What is required: Copy each line from the entries that the word "Helper" appears in.

**** Recorded data

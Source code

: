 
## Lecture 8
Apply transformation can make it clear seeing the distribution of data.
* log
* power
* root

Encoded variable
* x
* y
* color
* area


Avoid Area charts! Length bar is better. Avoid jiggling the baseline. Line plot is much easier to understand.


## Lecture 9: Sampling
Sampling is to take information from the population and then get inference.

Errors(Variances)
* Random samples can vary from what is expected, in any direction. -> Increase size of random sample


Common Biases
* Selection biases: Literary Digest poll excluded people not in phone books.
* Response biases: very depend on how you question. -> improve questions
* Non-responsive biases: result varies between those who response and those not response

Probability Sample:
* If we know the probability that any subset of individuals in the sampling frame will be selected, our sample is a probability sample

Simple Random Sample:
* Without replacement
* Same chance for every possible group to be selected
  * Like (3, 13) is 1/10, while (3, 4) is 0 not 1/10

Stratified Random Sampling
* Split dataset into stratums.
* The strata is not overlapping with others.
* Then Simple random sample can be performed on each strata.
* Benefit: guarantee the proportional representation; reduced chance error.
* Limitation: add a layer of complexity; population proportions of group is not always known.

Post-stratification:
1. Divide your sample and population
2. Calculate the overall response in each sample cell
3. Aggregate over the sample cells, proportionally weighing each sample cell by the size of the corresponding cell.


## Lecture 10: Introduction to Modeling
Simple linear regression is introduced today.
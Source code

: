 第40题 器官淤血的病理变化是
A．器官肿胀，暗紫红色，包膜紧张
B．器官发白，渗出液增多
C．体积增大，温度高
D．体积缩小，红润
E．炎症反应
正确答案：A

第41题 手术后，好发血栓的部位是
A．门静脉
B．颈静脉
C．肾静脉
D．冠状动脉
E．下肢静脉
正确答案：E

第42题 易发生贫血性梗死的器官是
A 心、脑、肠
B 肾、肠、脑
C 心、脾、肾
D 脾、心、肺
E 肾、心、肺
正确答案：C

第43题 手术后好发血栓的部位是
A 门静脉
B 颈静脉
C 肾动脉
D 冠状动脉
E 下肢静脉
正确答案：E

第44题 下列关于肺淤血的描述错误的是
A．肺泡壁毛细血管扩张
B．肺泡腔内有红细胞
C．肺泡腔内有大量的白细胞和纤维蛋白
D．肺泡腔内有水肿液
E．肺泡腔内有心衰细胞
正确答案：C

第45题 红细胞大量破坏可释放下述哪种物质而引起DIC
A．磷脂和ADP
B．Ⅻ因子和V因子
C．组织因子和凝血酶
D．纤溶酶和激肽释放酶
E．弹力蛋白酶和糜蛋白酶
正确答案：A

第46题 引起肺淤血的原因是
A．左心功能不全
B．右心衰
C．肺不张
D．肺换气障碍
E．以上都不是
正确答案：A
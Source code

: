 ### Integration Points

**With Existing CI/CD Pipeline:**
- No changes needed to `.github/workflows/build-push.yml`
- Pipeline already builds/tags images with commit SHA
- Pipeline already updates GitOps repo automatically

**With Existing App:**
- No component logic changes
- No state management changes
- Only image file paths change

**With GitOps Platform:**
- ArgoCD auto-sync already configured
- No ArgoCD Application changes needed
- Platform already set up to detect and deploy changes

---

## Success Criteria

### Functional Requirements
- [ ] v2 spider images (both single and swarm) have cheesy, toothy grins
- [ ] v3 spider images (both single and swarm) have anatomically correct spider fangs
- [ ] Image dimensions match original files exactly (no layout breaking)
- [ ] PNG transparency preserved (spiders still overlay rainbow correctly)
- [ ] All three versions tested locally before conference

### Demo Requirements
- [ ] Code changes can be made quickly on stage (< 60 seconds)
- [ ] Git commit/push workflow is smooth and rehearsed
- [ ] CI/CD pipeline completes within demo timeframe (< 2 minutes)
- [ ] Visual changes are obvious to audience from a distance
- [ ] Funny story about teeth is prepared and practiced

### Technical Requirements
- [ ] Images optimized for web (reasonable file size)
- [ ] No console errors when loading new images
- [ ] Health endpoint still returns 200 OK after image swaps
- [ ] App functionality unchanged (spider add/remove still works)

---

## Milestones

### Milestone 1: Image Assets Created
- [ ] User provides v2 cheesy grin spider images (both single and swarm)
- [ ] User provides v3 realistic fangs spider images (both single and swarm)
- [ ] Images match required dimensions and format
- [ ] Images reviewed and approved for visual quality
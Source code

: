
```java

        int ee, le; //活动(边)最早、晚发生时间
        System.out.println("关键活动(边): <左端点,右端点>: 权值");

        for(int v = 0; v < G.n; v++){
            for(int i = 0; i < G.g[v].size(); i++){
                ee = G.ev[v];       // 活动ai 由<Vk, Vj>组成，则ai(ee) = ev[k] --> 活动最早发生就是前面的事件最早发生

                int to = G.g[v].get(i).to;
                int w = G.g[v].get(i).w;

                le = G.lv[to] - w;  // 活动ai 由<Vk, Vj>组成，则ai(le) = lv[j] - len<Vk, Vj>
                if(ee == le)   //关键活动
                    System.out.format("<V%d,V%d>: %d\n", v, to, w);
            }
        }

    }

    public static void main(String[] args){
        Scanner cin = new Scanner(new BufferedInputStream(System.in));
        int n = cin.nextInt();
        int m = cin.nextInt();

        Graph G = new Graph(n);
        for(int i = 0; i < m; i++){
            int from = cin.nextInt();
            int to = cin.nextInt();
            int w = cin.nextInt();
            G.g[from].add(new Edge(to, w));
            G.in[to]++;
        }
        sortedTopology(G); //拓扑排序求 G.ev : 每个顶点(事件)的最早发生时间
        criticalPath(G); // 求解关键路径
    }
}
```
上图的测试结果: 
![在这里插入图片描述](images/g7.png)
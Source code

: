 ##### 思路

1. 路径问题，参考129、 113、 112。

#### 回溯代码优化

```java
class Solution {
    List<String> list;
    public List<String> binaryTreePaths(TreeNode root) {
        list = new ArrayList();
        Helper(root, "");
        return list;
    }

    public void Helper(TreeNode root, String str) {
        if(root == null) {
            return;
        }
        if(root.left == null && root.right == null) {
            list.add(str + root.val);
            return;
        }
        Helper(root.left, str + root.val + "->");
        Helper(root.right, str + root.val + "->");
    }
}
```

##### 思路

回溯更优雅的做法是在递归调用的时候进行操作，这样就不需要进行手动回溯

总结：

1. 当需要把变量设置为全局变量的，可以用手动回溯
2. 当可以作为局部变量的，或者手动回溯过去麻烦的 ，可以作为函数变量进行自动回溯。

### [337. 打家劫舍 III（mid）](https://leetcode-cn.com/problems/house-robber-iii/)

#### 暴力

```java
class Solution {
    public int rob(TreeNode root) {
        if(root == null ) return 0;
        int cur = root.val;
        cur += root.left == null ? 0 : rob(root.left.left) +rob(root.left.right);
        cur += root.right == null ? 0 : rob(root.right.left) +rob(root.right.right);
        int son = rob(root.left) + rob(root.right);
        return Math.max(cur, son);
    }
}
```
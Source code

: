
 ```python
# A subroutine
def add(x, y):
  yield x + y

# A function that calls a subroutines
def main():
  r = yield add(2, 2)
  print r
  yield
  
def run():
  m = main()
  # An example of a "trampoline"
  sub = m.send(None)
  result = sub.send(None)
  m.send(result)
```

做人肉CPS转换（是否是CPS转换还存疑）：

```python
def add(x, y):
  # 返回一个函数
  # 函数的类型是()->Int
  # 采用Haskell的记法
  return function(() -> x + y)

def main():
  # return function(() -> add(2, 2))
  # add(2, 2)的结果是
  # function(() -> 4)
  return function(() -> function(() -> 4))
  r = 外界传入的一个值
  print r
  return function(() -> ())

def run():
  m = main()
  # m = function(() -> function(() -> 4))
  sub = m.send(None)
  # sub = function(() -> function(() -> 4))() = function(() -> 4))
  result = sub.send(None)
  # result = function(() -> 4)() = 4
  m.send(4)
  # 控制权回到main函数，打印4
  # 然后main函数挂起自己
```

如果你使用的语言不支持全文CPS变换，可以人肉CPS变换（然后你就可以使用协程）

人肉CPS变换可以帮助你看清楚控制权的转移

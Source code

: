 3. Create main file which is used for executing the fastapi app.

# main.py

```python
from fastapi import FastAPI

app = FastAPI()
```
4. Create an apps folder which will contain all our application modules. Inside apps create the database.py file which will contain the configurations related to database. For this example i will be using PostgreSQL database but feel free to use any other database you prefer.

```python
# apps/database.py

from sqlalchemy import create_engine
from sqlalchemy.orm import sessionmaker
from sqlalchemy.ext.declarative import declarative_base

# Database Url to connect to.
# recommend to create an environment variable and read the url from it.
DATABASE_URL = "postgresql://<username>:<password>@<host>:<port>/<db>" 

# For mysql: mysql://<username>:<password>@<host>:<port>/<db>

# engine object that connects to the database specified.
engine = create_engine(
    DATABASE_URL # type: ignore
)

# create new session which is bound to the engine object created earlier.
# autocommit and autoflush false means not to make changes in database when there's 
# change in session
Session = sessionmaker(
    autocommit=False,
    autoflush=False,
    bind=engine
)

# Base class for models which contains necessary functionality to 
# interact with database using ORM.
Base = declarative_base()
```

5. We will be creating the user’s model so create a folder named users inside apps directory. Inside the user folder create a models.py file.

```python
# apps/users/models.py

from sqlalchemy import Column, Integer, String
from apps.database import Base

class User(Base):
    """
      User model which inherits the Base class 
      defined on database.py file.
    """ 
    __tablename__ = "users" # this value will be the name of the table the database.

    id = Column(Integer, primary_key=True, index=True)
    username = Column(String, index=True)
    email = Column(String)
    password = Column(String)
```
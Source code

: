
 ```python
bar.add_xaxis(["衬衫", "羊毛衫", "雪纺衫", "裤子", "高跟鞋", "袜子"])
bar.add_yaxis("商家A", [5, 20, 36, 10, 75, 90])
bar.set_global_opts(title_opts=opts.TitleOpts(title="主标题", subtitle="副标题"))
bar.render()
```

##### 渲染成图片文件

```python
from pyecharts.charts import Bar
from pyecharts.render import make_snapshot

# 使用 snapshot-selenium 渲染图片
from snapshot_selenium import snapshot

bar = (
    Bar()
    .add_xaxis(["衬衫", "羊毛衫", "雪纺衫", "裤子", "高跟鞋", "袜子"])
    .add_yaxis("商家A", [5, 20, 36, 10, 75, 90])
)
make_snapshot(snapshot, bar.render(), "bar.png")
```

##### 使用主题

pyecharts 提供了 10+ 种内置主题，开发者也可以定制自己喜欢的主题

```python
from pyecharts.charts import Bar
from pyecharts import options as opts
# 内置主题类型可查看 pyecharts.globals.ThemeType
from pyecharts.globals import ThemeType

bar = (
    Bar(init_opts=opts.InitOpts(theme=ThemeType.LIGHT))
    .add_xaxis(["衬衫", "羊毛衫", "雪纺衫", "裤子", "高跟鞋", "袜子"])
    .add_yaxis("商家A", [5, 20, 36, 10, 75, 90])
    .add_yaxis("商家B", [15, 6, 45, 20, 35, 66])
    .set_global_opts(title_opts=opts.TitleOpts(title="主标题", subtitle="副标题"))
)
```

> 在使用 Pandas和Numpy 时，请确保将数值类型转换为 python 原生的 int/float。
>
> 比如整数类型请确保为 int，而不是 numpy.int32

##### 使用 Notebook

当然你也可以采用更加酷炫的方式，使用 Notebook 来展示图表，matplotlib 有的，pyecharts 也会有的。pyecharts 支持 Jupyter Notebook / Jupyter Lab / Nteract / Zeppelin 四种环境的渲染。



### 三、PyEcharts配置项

********

Exercise response:
        Helper(root, "");
    public void Helper(TreeNode root, String str) {
        Helper(root.left, str + root.val + "->");
        Helper(root.right, str + root.val + "->");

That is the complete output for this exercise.